Facebook sued Teachbook[1] in August of last year for misappropriating the distinctive "book" portion of Facebook’s trademark. I don't know what the result of this was, but do Facebook really have the trademark of -book in any social networking context?<p>I want to start a site, say vegetablebook, that contains recipes but also has a social element. Should I not do this for fear of being sued?<p>[1] http://goo.gl/w9SAz
======
A1kmm
There is a difference between being sued and losing a lawsuit. Anyone can file
a lawsuit on shaky grounds; but defending a case is expensive, and if they sue
your company, you can't represent the company yourself unless you are a
lawyer.
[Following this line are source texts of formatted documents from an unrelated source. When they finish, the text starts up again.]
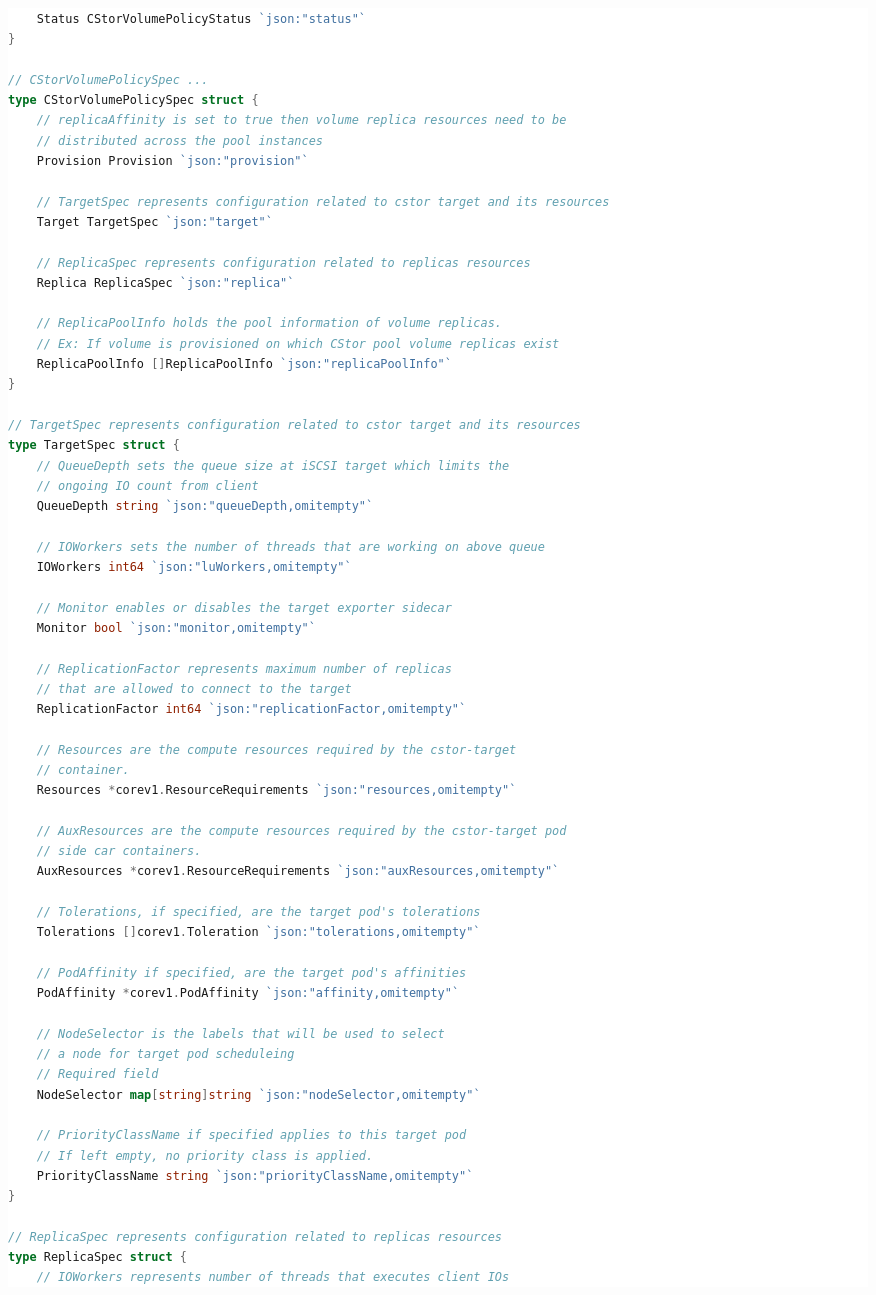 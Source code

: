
 ```go
	Status CStorVolumePolicyStatus `json:"status"`
}

// CStorVolumePolicySpec ...
type CStorVolumePolicySpec struct {
	// replicaAffinity is set to true then volume replica resources need to be
	// distributed across the pool instances
	Provision Provision `json:"provision"`

	// TargetSpec represents configuration related to cstor target and its resources
	Target TargetSpec `json:"target"`

	// ReplicaSpec represents configuration related to replicas resources
	Replica ReplicaSpec `json:"replica"`

	// ReplicaPoolInfo holds the pool information of volume replicas.
	// Ex: If volume is provisioned on which CStor pool volume replicas exist
	ReplicaPoolInfo []ReplicaPoolInfo `json:"replicaPoolInfo"`
}

// TargetSpec represents configuration related to cstor target and its resources
type TargetSpec struct {
	// QueueDepth sets the queue size at iSCSI target which limits the
	// ongoing IO count from client
	QueueDepth string `json:"queueDepth,omitempty"`

	// IOWorkers sets the number of threads that are working on above queue
	IOWorkers int64 `json:"luWorkers,omitempty"`

	// Monitor enables or disables the target exporter sidecar
	Monitor bool `json:"monitor,omitempty"`

	// ReplicationFactor represents maximum number of replicas
	// that are allowed to connect to the target
	ReplicationFactor int64 `json:"replicationFactor,omitempty"`

	// Resources are the compute resources required by the cstor-target
	// container.
	Resources *corev1.ResourceRequirements `json:"resources,omitempty"`

	// AuxResources are the compute resources required by the cstor-target pod
	// side car containers.
	AuxResources *corev1.ResourceRequirements `json:"auxResources,omitempty"`

	// Tolerations, if specified, are the target pod's tolerations
	Tolerations []corev1.Toleration `json:"tolerations,omitempty"`

	// PodAffinity if specified, are the target pod's affinities
	PodAffinity *corev1.PodAffinity `json:"affinity,omitempty"`

	// NodeSelector is the labels that will be used to select
	// a node for target pod scheduleing
	// Required field
	NodeSelector map[string]string `json:"nodeSelector,omitempty"`

	// PriorityClassName if specified applies to this target pod
	// If left empty, no priority class is applied.
	PriorityClassName string `json:"priorityClassName,omitempty"`
}

// ReplicaSpec represents configuration related to replicas resources
type ReplicaSpec struct {
	// IOWorkers represents number of threads that executes client IOs
``` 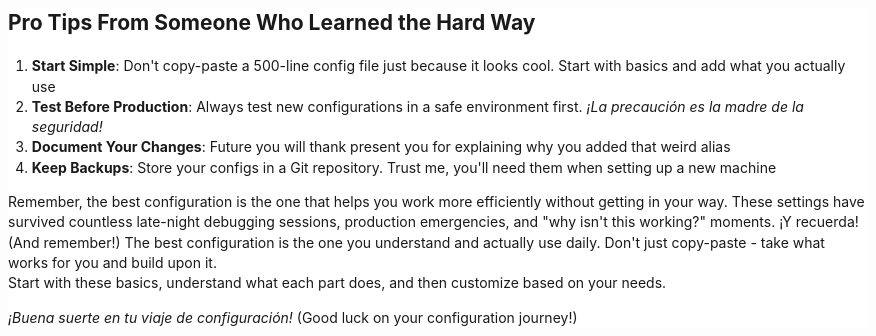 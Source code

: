 ## Pro Tips From Someone Who Learned the Hard Way

1. **Start Simple**: Don't copy-paste a 500-line config file just because it looks cool. Start with basics and add what you actually use
2. **Test Before Production**: Always test new configurations in a safe environment first. *¡La precaución es la madre de la seguridad!*
3. **Document Your Changes**: Future you will thank present you for explaining why you added that weird alias
4. **Keep Backups**: Store your configs in a Git repository. Trust me, you'll need them when setting up a new machine

Remember, the best configuration is the one that helps you work more efficiently without getting in your way. These settings have survived countless late-night debugging sessions, production emergencies, and "why isn't this working?" moments.
¡Y recuerda! (And remember!) The best configuration is the one you understand and actually use daily. Don't just copy-paste - take what works for you and build upon it.\
Start with these basics, understand what each part does, and then customize based on your needs.

*¡Buena suerte en tu viaje de configuración!* (Good luck on your configuration journey!)
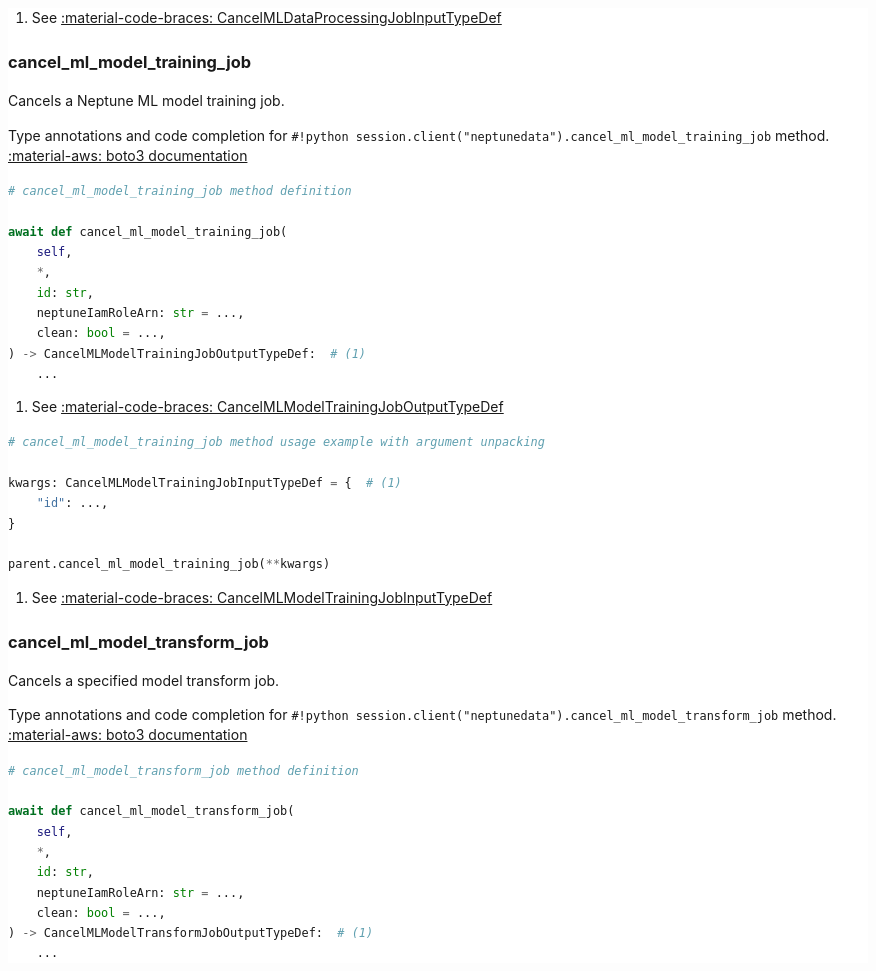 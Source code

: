 1. See [:material-code-braces: CancelMLDataProcessingJobInputTypeDef](./type_defs.md#cancelmldataprocessingjobinputtypedef)

### cancel\_ml\_model\_training\_job

Cancels a Neptune ML model training job.

Type annotations and code completion for `#!python session.client("neptunedata").cancel_ml_model_training_job` method.
[:material-aws: boto3 documentation](https://boto3.amazonaws.com/v1/documentation/api/latest/reference/services/neptunedata.html#NeptuneData.Client)

```python
# cancel_ml_model_training_job method definition

await def cancel_ml_model_training_job(
    self,
    *,
    id: str,
    neptuneIamRoleArn: str = ...,
    clean: bool = ...,
) -> CancelMLModelTrainingJobOutputTypeDef:  # (1)
    ...
```

1. See [:material-code-braces: CancelMLModelTrainingJobOutputTypeDef](./type_defs.md#cancelmlmodeltrainingjoboutputtypedef)


```python
# cancel_ml_model_training_job method usage example with argument unpacking

kwargs: CancelMLModelTrainingJobInputTypeDef = {  # (1)
    "id": ...,
}

parent.cancel_ml_model_training_job(**kwargs)
```

1. See [:material-code-braces: CancelMLModelTrainingJobInputTypeDef](./type_defs.md#cancelmlmodeltrainingjobinputtypedef)

### cancel\_ml\_model\_transform\_job

Cancels a specified model transform job.

Type annotations and code completion for `#!python session.client("neptunedata").cancel_ml_model_transform_job` method.
[:material-aws: boto3 documentation](https://boto3.amazonaws.com/v1/documentation/api/latest/reference/services/neptunedata.html#NeptuneData.Client)

```python
# cancel_ml_model_transform_job method definition

await def cancel_ml_model_transform_job(
    self,
    *,
    id: str,
    neptuneIamRoleArn: str = ...,
    clean: bool = ...,
) -> CancelMLModelTransformJobOutputTypeDef:  # (1)
    ...
```

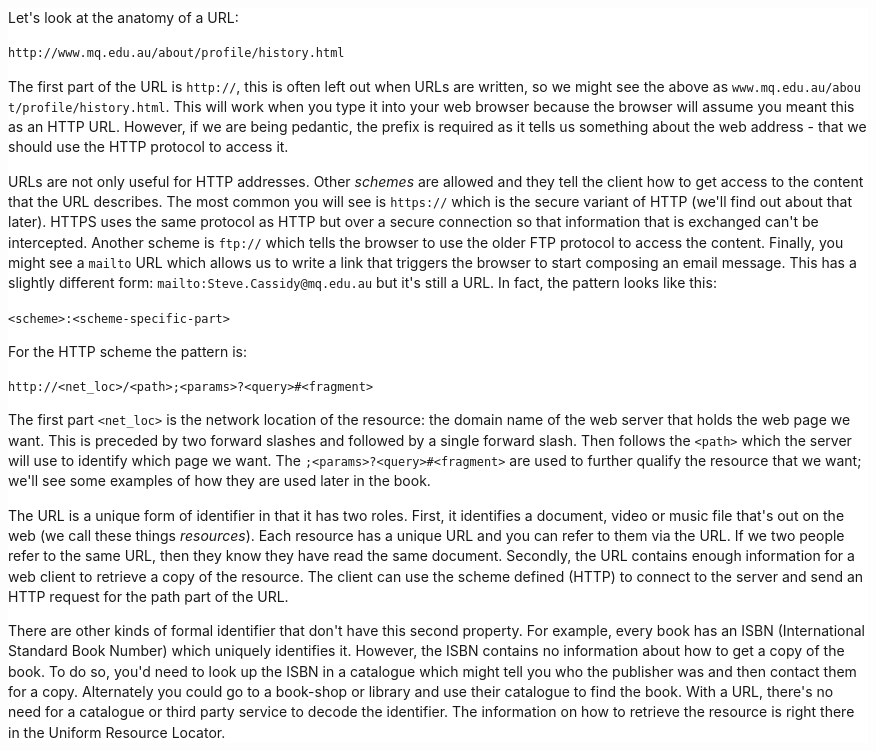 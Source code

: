Let's look at the anatomy of a URL:

    http://www.mq.edu.au/about/profile/history.html
          

The first part of the URL is `http://`, this is often left out when URLs
are written, so we might see the above as
`www.mq.edu.au/about/profile/history.html`. This will work when you type
it into your web browser because the browser will assume you meant this
as an HTTP URL. However, if we are being pedantic, the prefix is
required as it tells us something about the web address - that we should
use the HTTP protocol to access it.

URLs are not only useful for HTTP addresses. Other *schemes* are allowed
and they tell the client how to get access to the content that the URL
describes. The most common you will see is `https://` which is the
secure variant of HTTP (we'll find out about that later). HTTPS uses the
same protocol as HTTP but over a secure connection so that information
that is exchanged can't be intercepted. Another scheme is `ftp://` which
tells the browser to use the older FTP protocol to access the content.
Finally, you might see a `mailto` URL which allows us to write a link
that triggers the browser to start composing an email message. This has
a slightly different form: `mailto:Steve.Cassidy@mq.edu.au` but it's
still a URL. In fact, the pattern looks like this:

    <scheme>:<scheme-specific-part>

For the HTTP scheme the pattern is:

    http://<net_loc>/<path>;<params>?<query>#<fragment>

The first part `<net_loc>` is the network location of the resource: the
domain name of the web server that holds the web page we want. This is
preceded by two forward slashes and followed by a single forward slash.
Then follows the `<path>` which the server will use to identify which
page we want. The `;<params>?<query>#<fragment>` are used to further
qualify the resource that we want; we'll see some examples of how they
are used later in the book.

The URL is a unique form of identifier in that it has two roles. First,
it identifies a document, video or music file that's out on the web (we
call these things *resources*). Each resource has a unique URL and you
can refer to them via the URL. If we two people refer to the same URL,
then they know they have read the same document. Secondly, the URL
contains enough information for a web client to retrieve a copy of the
resource. The client can use the scheme defined (HTTP) to connect to the
server and send an HTTP request for the path part of the URL.

There are other kinds of formal identifier that don't have this second
property. For example, every book has an ISBN (International Standard
Book Number) which uniquely identifies it. However, the ISBN contains no
information about how to get a copy of the book. To do so, you'd need to
look up the ISBN in a catalogue which might tell you who the publisher
was and then contact them for a copy. Alternately you could go to a
book-shop or library and use their catalogue to find the book. With a
URL, there's no need for a catalogue or third party service to decode
the identifier. The information on how to retrieve the resource is right
there in the Uniform Resource Locator.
IANAL, so I'd suggest getting advice, particular on whether or not you
will win.

The Teachbook vs Facebook case is still going; Teachbook filed a motion to
dismiss on the grounds of venue, Facebook opposed, the matter is still at the
alternative dispute resolution (ADR) stage. Facebook declined to have it heard
before a magistrate judge, meaning they are probably stalling for time; they
might not be confident they will win it, but want to maintain the FUD around
anyone using the name for as long as possible.

There is a 9th Circuit precedent that PerfumeBay and Perfume-Bay infringes on
eBay's trademarks (<http://caselaw.findlaw.com/us-9th-circuit/1050747.html>)
while "Perfume Bay" does not - largely because searching for perfume e-bay or
perfume ebay would bring up their site.

So under that logic, vegetablefacebook would definitely be out, but
vegetablebook probably wouldn't be, especially if you could explain what it
means without reference to Facebook (e.g. if it had recipes and so was like a
book). You might get sued, but I think (or at least hope) you would win if you
had the resources to persue the case.